• TASK OBJECTIVE:
For each line below that contains the word "https", make a copy.

• DATA FOR THE TASK:
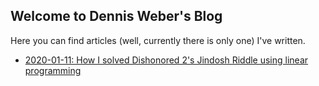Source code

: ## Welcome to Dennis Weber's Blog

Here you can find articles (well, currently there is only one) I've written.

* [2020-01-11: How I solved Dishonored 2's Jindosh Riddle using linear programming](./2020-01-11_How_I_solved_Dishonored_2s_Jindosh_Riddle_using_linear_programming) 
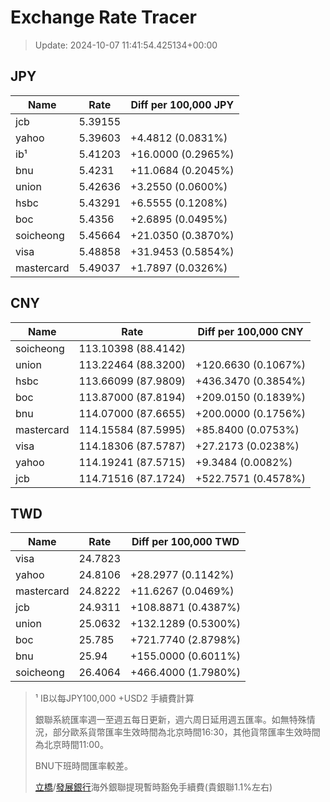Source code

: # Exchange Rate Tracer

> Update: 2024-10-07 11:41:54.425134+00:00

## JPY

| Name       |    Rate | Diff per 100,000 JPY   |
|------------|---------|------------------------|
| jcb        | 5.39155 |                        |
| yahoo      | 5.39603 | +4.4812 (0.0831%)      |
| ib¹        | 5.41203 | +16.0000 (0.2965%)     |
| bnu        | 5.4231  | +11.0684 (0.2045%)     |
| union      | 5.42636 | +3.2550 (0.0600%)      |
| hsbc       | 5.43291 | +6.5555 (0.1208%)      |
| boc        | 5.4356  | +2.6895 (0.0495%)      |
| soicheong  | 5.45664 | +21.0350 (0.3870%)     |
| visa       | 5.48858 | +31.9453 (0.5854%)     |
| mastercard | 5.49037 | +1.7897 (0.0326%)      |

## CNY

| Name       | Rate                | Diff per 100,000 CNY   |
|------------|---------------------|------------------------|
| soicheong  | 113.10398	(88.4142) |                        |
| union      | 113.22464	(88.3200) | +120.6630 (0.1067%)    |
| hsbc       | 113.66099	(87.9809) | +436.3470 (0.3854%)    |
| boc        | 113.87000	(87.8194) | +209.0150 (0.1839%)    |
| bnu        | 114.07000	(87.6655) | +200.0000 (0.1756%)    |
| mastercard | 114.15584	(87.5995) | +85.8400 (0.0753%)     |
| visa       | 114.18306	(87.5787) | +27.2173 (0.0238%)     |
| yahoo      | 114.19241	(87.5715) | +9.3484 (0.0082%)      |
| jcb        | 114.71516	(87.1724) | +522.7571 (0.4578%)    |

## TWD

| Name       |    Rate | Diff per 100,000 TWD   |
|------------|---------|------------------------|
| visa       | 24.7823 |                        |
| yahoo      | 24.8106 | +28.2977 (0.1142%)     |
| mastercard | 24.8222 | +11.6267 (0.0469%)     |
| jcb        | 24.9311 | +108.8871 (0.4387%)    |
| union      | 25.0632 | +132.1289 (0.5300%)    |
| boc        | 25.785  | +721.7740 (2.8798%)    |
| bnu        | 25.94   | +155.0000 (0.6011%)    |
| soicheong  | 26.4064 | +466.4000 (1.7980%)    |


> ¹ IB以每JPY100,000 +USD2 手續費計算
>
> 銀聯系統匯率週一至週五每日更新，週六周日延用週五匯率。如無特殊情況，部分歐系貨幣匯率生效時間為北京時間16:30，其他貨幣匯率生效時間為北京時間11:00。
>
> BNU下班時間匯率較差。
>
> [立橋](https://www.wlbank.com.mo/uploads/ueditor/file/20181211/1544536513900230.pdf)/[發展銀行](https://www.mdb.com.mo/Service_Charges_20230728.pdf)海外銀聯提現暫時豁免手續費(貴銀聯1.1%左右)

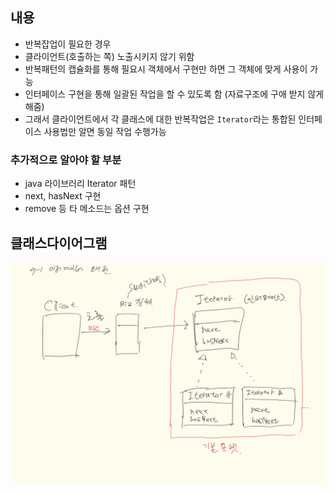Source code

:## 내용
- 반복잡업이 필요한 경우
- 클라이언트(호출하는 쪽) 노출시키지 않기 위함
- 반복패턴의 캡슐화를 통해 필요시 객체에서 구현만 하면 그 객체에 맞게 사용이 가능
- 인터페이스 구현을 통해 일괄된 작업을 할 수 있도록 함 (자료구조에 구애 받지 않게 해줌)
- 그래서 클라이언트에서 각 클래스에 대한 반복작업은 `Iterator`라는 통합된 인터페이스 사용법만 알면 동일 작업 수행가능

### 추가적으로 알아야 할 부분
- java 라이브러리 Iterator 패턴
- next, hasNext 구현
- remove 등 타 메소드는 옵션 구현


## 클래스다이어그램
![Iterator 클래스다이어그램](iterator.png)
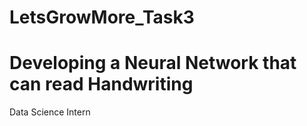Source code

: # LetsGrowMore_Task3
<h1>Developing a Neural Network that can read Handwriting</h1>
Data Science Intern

...

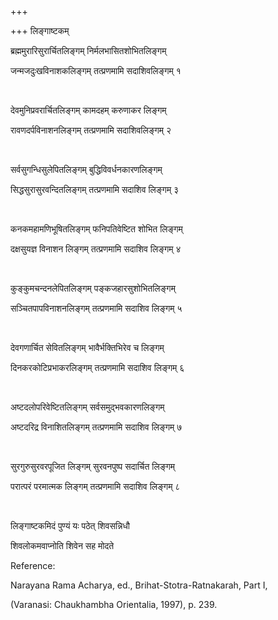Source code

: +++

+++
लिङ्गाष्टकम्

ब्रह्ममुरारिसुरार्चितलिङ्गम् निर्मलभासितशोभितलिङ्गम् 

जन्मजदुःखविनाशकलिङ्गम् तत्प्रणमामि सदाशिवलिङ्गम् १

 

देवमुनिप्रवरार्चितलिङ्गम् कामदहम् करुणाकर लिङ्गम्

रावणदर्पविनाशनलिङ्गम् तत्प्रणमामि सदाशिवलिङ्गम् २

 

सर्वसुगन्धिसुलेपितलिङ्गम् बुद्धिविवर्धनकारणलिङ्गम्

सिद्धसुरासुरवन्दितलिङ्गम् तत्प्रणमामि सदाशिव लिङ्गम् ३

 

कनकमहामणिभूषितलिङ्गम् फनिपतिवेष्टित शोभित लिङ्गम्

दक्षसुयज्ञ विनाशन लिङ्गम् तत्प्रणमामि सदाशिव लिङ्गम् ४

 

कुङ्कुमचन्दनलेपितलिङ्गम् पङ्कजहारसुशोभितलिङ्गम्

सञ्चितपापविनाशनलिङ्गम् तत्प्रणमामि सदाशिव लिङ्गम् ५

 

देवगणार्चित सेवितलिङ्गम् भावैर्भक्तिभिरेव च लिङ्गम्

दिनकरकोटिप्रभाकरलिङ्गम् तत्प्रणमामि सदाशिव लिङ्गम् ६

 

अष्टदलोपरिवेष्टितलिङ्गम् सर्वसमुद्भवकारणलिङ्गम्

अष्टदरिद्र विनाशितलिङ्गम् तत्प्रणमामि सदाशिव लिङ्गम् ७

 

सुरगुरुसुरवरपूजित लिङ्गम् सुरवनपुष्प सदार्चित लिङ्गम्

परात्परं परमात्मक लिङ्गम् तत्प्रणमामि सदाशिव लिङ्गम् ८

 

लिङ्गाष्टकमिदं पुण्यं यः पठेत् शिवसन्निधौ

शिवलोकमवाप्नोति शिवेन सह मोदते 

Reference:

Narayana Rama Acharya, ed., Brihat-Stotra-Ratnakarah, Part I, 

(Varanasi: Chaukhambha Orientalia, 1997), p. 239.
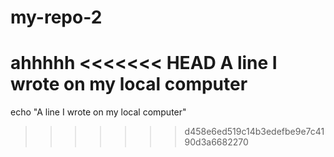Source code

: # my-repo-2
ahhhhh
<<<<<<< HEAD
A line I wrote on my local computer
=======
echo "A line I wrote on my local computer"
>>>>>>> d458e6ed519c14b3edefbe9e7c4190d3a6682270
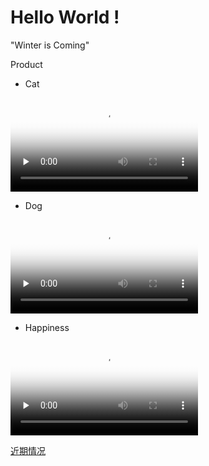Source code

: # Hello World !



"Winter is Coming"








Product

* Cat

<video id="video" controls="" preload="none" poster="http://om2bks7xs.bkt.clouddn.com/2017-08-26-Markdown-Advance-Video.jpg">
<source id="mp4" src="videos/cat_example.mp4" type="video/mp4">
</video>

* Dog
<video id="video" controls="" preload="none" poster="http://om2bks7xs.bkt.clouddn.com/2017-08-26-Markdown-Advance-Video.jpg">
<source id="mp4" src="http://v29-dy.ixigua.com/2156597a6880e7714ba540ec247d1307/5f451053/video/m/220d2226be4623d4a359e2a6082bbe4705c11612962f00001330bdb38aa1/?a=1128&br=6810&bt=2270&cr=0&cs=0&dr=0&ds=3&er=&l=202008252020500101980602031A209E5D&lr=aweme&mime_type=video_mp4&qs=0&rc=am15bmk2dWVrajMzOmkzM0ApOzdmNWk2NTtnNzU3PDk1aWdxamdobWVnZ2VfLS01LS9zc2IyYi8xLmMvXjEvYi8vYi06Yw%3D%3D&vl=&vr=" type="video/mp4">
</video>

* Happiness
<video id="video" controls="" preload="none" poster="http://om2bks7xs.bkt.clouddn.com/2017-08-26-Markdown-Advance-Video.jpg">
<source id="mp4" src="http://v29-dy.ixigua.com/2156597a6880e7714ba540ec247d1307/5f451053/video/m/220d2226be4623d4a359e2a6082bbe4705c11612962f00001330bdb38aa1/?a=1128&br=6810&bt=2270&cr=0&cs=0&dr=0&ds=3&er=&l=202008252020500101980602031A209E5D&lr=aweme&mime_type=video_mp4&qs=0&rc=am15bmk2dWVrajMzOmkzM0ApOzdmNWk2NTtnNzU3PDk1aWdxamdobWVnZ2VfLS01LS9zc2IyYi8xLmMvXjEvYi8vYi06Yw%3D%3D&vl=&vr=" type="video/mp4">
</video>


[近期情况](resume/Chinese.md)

---

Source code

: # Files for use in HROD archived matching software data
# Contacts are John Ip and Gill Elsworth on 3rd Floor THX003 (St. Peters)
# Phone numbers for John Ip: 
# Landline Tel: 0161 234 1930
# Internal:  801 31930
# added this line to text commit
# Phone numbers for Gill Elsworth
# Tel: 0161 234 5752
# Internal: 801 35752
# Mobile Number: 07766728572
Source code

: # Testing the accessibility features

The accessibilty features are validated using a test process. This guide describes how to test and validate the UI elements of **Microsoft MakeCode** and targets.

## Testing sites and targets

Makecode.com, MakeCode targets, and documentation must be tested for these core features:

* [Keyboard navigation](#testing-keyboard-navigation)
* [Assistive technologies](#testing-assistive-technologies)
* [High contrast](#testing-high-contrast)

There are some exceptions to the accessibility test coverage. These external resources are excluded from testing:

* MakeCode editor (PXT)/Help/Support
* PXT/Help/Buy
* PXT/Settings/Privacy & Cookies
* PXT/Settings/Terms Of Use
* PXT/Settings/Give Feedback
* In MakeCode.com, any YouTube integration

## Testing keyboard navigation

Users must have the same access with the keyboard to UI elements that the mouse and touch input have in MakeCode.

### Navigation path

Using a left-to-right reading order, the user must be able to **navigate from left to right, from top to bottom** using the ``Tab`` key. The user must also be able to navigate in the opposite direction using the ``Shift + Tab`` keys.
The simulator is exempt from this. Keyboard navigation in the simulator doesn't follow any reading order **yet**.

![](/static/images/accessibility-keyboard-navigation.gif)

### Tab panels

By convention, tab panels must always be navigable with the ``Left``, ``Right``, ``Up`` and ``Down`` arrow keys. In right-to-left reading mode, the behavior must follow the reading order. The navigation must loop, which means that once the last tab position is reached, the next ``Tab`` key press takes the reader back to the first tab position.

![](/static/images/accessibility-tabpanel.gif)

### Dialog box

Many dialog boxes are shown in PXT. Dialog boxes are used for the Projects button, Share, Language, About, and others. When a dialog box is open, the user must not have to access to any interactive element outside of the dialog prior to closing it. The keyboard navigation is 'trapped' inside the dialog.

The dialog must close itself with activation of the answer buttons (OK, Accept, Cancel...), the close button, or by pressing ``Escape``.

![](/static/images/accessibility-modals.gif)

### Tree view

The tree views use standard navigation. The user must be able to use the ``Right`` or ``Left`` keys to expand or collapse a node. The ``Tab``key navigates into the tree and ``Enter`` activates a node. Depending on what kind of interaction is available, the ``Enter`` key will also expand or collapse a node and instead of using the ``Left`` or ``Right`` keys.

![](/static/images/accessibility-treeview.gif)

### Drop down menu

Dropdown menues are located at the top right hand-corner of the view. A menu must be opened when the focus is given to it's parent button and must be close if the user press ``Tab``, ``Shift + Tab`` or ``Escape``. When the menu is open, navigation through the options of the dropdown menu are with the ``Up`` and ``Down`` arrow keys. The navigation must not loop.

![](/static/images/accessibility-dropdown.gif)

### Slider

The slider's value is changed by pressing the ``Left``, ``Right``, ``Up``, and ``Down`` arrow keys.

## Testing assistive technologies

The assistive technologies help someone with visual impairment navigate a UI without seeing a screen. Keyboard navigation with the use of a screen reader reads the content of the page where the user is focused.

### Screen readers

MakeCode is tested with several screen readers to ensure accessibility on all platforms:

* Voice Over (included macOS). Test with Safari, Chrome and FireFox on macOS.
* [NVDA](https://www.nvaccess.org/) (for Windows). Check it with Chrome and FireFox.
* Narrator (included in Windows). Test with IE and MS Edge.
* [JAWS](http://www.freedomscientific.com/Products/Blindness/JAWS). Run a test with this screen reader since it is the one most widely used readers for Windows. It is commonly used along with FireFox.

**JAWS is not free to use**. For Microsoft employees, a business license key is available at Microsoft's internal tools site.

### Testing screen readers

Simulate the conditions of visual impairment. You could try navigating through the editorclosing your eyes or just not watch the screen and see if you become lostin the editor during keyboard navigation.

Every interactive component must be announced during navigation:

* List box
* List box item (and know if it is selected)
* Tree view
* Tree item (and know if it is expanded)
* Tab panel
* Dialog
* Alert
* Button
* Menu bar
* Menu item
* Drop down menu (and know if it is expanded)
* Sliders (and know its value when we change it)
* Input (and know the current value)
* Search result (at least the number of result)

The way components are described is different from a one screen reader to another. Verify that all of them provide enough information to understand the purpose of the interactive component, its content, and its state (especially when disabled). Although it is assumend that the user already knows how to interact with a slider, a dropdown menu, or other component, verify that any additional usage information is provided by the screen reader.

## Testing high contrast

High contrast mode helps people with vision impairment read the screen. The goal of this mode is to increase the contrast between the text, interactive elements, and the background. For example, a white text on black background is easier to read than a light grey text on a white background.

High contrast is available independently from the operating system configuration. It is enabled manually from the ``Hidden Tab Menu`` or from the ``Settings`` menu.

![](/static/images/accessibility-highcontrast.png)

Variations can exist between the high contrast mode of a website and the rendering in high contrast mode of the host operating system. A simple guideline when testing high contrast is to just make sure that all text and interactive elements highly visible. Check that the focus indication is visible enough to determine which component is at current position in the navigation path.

• REPLY:
> [立橋](https://www.wlbank.com.mo/uploads/ueditor/file/20181211/1544536513900230.pdf)/[發展銀行](https://www.mdb.com.mo/Service_Charges_20230728.pdf)海外銀聯提現暫時豁免手續費(貴銀聯1.1%左右)
* [NVDA](https://www.nvaccess.org/) (for Windows). Check it with Chrome and FireFox.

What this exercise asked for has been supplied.